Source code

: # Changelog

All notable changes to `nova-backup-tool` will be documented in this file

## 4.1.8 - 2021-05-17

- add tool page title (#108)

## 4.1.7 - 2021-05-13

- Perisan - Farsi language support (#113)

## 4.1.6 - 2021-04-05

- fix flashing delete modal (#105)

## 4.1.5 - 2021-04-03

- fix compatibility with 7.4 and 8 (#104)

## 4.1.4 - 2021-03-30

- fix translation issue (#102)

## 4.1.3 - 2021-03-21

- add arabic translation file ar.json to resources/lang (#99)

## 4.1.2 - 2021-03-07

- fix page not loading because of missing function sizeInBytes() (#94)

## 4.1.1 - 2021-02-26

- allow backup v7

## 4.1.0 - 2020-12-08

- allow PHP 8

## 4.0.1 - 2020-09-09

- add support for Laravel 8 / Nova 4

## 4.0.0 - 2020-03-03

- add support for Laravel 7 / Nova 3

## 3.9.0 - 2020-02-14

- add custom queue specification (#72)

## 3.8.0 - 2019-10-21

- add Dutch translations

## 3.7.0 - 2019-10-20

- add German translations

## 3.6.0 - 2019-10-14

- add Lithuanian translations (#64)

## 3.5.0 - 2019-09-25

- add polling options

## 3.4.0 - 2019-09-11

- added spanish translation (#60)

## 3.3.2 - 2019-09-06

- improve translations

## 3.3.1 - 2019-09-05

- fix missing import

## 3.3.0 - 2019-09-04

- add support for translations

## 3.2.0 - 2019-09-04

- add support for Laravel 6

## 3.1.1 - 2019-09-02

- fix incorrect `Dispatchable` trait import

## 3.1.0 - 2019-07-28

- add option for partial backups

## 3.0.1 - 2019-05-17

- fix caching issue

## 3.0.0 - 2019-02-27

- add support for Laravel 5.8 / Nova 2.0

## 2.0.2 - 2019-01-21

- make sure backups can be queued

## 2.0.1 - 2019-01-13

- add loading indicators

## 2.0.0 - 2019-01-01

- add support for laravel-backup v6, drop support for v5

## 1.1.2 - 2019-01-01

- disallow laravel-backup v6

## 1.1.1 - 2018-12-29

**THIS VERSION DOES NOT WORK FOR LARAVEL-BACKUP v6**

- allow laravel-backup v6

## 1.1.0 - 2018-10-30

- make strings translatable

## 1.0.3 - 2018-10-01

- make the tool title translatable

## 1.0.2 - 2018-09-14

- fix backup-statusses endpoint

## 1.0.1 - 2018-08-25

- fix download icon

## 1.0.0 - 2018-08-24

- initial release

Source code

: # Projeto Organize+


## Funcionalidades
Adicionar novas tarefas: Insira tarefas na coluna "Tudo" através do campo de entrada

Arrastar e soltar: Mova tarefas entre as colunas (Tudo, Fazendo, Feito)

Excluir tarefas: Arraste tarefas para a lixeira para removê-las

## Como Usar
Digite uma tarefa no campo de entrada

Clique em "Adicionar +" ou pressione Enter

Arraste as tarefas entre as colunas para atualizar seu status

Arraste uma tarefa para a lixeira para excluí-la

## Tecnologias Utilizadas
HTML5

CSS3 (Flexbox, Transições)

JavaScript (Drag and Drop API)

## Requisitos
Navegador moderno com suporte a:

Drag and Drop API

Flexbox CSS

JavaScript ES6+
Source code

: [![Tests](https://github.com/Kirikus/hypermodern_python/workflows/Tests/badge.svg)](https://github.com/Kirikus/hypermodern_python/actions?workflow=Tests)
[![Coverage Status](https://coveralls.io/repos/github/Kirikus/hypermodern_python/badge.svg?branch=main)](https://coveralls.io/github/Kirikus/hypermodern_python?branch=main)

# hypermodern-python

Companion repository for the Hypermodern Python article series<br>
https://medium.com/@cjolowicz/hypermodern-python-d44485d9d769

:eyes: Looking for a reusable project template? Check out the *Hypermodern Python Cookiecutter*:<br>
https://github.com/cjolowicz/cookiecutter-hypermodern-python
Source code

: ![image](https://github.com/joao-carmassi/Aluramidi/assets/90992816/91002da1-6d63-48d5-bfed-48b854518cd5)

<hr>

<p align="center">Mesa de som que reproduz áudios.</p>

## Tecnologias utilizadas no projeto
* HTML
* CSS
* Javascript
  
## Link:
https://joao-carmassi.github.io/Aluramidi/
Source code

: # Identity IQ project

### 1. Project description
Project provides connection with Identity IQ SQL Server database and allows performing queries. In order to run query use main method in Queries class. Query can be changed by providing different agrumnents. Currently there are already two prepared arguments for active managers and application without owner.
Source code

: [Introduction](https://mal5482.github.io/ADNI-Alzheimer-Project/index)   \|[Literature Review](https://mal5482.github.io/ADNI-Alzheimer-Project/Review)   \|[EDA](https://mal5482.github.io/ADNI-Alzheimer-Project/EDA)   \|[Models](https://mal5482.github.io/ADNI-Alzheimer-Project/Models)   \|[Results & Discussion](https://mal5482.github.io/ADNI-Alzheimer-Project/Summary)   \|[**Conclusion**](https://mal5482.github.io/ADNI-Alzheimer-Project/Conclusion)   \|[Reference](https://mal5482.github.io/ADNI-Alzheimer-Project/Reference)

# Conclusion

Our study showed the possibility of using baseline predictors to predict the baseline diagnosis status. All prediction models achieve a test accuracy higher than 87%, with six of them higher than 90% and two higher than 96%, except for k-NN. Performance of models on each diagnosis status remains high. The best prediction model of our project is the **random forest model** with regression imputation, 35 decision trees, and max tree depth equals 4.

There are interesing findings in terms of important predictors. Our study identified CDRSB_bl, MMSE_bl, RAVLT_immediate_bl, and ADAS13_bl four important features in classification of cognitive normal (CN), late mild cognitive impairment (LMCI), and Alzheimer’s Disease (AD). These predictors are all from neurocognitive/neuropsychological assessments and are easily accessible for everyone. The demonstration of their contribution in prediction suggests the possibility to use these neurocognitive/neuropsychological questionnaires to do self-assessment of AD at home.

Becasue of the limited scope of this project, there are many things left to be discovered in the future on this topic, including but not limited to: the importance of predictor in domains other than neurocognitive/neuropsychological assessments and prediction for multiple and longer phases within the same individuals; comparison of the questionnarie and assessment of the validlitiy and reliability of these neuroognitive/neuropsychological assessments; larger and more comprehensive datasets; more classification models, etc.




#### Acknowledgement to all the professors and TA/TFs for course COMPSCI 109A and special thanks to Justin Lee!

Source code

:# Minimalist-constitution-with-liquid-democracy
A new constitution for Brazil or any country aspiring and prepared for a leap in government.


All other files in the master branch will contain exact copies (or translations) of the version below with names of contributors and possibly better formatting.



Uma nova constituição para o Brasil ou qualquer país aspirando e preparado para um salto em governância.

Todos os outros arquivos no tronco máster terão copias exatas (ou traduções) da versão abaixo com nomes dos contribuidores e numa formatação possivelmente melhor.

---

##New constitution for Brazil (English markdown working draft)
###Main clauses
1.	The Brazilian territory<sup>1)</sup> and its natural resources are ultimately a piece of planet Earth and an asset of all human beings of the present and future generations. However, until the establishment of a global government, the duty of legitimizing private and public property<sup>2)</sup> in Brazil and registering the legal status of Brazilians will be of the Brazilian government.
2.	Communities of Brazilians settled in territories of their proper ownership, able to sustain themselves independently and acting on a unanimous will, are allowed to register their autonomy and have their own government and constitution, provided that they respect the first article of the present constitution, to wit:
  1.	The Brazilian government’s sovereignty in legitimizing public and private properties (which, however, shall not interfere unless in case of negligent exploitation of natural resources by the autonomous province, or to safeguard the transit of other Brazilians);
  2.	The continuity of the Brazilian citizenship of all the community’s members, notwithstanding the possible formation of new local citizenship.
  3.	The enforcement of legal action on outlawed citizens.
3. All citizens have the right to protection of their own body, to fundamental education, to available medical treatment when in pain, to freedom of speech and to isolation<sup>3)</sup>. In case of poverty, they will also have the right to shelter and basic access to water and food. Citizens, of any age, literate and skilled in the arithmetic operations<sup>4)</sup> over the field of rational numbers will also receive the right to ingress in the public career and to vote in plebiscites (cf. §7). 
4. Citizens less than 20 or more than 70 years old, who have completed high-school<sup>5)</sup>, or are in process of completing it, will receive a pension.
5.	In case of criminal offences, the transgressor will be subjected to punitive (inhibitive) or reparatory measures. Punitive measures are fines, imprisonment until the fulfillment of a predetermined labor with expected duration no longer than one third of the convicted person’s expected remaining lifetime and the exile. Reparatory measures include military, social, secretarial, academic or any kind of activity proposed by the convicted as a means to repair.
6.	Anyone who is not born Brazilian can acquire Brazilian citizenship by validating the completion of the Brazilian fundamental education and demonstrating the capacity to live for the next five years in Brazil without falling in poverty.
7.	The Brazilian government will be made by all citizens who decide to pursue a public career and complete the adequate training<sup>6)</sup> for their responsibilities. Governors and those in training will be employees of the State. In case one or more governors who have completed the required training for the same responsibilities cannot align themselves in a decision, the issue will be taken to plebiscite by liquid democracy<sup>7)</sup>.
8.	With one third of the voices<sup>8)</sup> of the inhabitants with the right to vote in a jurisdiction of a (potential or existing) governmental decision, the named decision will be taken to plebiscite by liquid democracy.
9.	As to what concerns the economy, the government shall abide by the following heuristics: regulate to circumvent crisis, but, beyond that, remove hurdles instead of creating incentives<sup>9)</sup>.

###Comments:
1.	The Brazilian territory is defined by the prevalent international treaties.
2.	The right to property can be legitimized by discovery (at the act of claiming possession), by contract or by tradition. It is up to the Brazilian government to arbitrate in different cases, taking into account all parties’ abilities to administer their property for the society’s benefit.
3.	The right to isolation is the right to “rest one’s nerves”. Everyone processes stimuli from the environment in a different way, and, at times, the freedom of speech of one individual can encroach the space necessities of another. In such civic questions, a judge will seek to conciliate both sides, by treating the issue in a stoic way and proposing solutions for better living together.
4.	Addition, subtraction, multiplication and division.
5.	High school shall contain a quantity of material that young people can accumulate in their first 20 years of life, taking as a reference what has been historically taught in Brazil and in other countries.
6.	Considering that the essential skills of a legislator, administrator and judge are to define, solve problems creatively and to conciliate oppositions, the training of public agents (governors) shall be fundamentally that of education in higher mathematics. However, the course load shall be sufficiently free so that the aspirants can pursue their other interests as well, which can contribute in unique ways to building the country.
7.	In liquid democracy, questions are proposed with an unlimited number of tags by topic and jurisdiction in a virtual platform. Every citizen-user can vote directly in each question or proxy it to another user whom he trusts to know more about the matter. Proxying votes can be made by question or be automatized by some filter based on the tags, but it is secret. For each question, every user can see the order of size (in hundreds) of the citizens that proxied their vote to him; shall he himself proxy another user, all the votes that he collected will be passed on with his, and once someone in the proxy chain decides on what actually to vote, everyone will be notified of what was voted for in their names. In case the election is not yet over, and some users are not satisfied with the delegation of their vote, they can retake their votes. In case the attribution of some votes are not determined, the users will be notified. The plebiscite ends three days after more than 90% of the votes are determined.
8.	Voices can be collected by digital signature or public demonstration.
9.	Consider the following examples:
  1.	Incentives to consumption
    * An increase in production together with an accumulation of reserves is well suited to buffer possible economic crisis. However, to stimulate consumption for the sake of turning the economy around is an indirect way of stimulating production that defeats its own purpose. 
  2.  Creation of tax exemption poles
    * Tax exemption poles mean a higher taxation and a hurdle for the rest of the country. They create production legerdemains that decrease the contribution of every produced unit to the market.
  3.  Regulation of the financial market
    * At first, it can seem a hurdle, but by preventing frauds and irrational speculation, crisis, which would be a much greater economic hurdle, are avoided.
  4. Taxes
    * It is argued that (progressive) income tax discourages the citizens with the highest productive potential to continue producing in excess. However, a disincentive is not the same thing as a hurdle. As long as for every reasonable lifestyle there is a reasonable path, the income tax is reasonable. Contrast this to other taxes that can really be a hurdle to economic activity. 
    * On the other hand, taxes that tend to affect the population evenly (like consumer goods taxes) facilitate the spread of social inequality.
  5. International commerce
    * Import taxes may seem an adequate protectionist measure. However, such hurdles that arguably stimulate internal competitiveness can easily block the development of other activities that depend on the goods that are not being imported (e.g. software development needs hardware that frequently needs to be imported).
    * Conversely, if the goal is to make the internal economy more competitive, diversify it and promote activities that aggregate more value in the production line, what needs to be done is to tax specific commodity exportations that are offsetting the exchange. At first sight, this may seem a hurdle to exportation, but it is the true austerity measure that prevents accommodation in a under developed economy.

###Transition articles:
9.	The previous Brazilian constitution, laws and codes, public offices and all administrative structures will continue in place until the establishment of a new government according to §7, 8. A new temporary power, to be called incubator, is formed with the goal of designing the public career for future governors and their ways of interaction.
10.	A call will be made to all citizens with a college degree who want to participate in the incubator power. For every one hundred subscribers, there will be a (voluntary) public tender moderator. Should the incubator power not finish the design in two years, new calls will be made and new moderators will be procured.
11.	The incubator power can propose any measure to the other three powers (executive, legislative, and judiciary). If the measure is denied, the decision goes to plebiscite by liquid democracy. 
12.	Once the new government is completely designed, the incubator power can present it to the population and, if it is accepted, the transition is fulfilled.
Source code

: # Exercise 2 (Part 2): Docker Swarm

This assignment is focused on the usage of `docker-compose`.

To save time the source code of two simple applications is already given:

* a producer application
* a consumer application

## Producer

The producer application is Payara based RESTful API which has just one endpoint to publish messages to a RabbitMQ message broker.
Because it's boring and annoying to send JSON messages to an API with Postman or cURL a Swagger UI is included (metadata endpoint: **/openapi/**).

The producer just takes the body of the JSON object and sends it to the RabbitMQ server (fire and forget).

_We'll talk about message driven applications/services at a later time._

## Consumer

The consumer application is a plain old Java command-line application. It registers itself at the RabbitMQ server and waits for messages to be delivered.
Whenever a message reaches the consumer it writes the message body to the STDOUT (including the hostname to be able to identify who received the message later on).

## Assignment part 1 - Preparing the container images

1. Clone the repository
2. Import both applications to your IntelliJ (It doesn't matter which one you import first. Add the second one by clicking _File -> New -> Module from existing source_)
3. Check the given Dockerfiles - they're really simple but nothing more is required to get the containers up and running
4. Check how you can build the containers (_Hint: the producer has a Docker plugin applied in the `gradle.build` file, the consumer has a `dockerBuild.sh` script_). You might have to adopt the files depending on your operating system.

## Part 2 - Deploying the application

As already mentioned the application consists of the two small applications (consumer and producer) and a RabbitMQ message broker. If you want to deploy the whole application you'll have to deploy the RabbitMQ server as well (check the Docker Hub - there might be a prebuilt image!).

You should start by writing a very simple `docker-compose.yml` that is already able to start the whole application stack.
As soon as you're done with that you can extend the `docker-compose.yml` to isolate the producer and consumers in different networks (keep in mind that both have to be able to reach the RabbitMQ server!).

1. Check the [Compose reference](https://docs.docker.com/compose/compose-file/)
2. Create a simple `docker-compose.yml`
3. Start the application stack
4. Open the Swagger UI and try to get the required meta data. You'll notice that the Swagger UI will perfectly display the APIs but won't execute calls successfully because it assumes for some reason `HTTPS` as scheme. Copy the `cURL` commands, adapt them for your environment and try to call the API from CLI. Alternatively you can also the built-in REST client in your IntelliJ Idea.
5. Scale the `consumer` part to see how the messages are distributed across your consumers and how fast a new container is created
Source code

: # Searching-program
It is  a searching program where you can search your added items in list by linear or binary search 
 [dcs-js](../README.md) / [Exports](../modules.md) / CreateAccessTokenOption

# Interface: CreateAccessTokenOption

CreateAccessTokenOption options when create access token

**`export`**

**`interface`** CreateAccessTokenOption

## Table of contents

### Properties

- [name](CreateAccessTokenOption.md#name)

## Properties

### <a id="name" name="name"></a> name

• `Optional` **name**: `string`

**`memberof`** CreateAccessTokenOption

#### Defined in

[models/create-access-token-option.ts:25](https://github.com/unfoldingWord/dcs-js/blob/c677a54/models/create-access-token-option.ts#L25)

------------------------------

▶ **Task requirements**
Each line from the start of the records through the line holding "## 4.1.5 - 2021-04-03" must be returned exactly; nothing else belongs in the answer.

▶ **Written solution**
Source code

: # Changelog

All notable changes to `nova-backup-tool` will be documented in this file

## 4.1.8 - 2021-05-17

- add tool page title (#108)

## 4.1.7 - 2021-05-13

- Perisan - Farsi language support (#113)

## 4.1.6 - 2021-04-05

- fix flashing delete modal (#105)

## 4.1.5 - 2021-04-03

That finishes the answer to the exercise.